Artist Index

31.12.18

Happy New Year



Adrian Hall Video meliora proboque, deteriora sequor 2018

26.12.18

FERMENT opens at Articulate on Friday 4 January at 6-8pm

FERMENT runs from 4 January to 3 February 2019, open Friday - Sunday 11am-5pm

It has five openings—on Fridays 6-8pm on 4, 11, 18 and 25 January & 1 February

FERMENT 1  will open on Friday 4 January showing the work of artists Mandy Burgess, Sue Callanan, Curtis Ceapa, Paul Cooper, der_melicious,  Jacquelene Drinkall, Dominique Madeleine Devadason, Beata Geyer, Harry Klein and  Andrew Simms.

FERMENT1 Roomsheet

FERMENT is the first of FERMENT's five exhibitions that together show the work of 50 artists over 5 weeks. FERMENT is a project designed to present the exhibition as a changing site by re-contextualising each artwork with new works installed in the gaps left by the departure of works that were installed earlier.  This weekly going and coming of artworks is like a slow and progressive dance, each step of which is seen by coming to its 5 openings—on Fridays 6-8pm on 4, 11, 18 and 15 January & 1 February.

By the time it finishes at 5pm on Sunday 3 February, it will have shown the work of Lisa Andrew & Rachel Buckeridge, Susan Andrews, Karen Banks, Liz Bradshaw, Mandy Burgess, Sue Callanan, Angus Callander, Curtis Ceapa , Stella Chen, Lucinda Clutterbuck and Lewis, Paul Cooper, Julian Day, der_melicious, Dominique Madeleine Devadason,  Jacquelene drinkall, Michele Elliot, Merilyn Fairskye, Nola Farman, Beata Geyer, Claire Gibbon, Allan Giddy,  Adrian Hall, Barbara Halnan, Annelies Jahn, Fiona Kemp, Harry Klein, Michelle Le Dain, Joyce Lubotzky, Wendy Miller, Louise Morgan, Nadia Odlum, Renay Pepita, Anya Pesce, Margaret Roberts, Tamsin Salehian, Andrew Simms, Eva Simmons, Anke Stäcker, Helen M Sturgess, Jessica Thallmaier, Rosie Thomas, Mark Titmarsh, Nina Walton, Elke Wohlfahrt and Sarah Woodward.

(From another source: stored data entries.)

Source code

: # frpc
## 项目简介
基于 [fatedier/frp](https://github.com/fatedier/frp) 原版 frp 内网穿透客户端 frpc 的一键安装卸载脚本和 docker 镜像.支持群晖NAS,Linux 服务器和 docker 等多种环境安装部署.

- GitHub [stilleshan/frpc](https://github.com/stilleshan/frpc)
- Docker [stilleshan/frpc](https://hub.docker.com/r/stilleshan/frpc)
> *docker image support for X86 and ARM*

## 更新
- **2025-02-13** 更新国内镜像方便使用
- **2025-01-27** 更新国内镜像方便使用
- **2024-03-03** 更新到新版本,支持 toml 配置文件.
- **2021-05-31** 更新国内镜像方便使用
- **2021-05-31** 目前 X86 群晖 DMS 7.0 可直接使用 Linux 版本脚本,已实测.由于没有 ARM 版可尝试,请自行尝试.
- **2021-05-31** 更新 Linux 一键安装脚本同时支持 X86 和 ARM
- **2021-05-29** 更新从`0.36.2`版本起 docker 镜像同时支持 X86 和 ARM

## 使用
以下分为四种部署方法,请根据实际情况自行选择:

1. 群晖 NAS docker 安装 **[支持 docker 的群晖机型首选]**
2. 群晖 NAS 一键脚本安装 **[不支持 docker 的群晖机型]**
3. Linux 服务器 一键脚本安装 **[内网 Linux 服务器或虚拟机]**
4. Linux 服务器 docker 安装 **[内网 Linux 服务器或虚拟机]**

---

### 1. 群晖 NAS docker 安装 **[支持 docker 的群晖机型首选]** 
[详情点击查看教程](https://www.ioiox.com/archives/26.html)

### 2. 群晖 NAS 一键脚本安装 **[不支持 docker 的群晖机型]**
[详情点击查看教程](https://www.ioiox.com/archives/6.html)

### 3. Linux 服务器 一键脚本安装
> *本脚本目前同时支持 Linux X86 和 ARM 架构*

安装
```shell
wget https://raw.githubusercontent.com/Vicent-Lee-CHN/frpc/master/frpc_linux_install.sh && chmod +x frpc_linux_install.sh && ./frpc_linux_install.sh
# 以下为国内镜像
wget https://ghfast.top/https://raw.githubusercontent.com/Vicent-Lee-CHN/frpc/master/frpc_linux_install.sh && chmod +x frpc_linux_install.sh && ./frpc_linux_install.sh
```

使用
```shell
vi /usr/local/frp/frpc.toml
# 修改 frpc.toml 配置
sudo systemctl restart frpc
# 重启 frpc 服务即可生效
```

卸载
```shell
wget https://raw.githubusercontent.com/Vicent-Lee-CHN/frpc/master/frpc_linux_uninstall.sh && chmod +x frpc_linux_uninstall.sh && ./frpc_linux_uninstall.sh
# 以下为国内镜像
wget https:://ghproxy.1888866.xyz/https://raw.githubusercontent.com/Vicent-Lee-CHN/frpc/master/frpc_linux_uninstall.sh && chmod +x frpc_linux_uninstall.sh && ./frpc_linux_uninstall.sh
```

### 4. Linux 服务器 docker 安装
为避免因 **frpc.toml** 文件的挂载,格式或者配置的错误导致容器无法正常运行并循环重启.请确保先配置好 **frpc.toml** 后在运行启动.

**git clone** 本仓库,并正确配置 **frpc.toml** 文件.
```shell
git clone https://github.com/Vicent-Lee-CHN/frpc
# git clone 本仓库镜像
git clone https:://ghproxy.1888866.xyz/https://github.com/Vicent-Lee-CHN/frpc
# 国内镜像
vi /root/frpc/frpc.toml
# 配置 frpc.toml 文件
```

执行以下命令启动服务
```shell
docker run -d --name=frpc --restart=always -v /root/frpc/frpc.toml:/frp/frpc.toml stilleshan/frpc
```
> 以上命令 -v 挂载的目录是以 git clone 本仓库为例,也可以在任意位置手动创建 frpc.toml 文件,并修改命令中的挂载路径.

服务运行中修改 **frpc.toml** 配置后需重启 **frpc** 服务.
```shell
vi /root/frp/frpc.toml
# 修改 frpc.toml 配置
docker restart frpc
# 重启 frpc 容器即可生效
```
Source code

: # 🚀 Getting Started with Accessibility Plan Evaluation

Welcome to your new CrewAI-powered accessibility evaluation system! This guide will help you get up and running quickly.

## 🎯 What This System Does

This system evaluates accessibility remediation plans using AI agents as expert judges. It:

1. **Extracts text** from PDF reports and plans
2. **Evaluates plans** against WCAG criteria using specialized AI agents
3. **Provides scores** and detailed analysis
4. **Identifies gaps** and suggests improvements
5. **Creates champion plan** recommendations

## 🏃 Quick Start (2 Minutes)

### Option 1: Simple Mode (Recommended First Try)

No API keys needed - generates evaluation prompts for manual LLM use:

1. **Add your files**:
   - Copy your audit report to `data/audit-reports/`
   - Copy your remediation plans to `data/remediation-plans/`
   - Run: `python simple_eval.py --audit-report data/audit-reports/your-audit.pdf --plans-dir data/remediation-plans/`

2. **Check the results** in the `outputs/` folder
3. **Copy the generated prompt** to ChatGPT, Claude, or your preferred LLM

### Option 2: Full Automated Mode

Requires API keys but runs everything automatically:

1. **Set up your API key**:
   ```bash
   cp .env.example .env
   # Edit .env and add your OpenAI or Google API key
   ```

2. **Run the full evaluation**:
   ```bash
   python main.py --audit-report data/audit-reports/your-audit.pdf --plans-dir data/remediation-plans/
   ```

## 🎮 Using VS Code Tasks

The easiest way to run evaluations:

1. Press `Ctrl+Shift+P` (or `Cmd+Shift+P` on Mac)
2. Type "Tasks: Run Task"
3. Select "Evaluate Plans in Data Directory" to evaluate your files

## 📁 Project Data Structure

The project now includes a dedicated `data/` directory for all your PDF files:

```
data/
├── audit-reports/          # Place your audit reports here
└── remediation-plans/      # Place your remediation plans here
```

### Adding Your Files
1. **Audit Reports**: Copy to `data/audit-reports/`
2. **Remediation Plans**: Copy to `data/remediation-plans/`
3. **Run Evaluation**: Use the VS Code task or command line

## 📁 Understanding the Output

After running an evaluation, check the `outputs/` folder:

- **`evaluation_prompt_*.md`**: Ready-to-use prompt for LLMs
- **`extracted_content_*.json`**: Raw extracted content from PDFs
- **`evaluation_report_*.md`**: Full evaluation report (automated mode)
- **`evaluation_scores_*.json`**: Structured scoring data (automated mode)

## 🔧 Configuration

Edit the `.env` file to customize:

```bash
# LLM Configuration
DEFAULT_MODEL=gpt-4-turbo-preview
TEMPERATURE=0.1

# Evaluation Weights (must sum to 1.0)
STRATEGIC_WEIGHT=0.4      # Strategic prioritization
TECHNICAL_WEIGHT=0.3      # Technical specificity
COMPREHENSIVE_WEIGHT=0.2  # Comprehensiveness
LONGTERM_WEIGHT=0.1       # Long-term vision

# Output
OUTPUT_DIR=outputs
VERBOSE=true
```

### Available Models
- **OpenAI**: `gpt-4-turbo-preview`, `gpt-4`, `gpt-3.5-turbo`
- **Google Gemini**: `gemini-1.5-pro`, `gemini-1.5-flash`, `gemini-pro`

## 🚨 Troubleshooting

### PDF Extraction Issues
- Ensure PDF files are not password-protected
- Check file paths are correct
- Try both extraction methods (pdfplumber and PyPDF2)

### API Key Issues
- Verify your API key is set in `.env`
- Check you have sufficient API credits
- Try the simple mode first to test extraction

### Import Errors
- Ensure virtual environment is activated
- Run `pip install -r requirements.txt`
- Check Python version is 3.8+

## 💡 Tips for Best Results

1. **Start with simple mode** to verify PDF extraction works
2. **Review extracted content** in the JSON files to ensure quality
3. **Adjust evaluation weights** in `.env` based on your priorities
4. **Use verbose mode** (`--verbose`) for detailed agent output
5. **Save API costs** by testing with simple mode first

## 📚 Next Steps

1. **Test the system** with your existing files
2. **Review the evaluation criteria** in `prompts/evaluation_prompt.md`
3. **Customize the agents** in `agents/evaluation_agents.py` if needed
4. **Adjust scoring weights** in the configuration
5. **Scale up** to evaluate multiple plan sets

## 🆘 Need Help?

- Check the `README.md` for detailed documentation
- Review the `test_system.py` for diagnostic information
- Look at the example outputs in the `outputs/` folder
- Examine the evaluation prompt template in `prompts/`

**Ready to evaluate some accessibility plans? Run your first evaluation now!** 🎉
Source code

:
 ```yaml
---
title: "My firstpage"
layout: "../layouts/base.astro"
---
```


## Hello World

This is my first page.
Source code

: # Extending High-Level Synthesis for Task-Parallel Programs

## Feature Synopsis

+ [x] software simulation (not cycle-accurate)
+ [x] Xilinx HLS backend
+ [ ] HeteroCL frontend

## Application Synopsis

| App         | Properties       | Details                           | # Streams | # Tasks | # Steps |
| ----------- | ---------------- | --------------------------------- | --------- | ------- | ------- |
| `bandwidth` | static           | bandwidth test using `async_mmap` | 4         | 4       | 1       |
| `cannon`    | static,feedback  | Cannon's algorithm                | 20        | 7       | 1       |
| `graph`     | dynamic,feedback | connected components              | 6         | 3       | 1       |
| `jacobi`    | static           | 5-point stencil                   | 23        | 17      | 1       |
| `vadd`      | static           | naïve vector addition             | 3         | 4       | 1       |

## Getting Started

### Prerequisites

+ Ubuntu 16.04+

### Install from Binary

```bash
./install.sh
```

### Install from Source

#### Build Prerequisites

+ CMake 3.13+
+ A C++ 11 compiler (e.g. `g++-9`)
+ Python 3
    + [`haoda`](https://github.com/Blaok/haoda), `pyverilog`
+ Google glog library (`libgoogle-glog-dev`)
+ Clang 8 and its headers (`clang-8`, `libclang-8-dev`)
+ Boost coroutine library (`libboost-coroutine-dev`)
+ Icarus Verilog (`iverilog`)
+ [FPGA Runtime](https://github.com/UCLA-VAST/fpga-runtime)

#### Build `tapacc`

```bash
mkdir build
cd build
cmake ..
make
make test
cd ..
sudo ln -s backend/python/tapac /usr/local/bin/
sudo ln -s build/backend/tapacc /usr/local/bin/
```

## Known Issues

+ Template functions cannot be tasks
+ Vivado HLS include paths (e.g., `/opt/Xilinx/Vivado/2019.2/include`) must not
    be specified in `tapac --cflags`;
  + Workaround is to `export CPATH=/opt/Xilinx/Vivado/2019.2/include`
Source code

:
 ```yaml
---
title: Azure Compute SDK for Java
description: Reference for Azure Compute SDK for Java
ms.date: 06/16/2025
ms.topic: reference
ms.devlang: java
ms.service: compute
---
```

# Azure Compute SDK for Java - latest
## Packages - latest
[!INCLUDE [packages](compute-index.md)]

Liz Bradshaw plans to write about FERMENT, following on from Lisa Sharp, Elizabeth Rankin, Isobel Johnston, Amy Prcevich, India Zegan, Nora Fleming and John von Sturmer who wrote about its predecessors, FERRET, FERAL and FAIRISLE.

Sue Callanan
Beata Geyer


Dominique Madeleine Devadason

Jacquelene Drinkall

Melissa Baveas

Curtis Ceapa

Harry Klein

Paul Cooper


After FERMENT 1 ends on Sunday 6 January, half the artists de-install their work, and another group of artists install to produce FERMENT 2.  These overlapping changeovers continue until FERMENT 5 concludes on Sunday 3 February.

FERMENT 2 will open Friday 11 January showing the work of  Karen Banks, Mandy Burgess,  Sue Callanan, Stella Chen, Paul Cooper, Julian Day, Michele Elliot, Merilyn Fairskye, Beata Geyer, Harry Klein, Margaret Roberts, Andrew Simms, Rosie Thomas and Sarah Woodward.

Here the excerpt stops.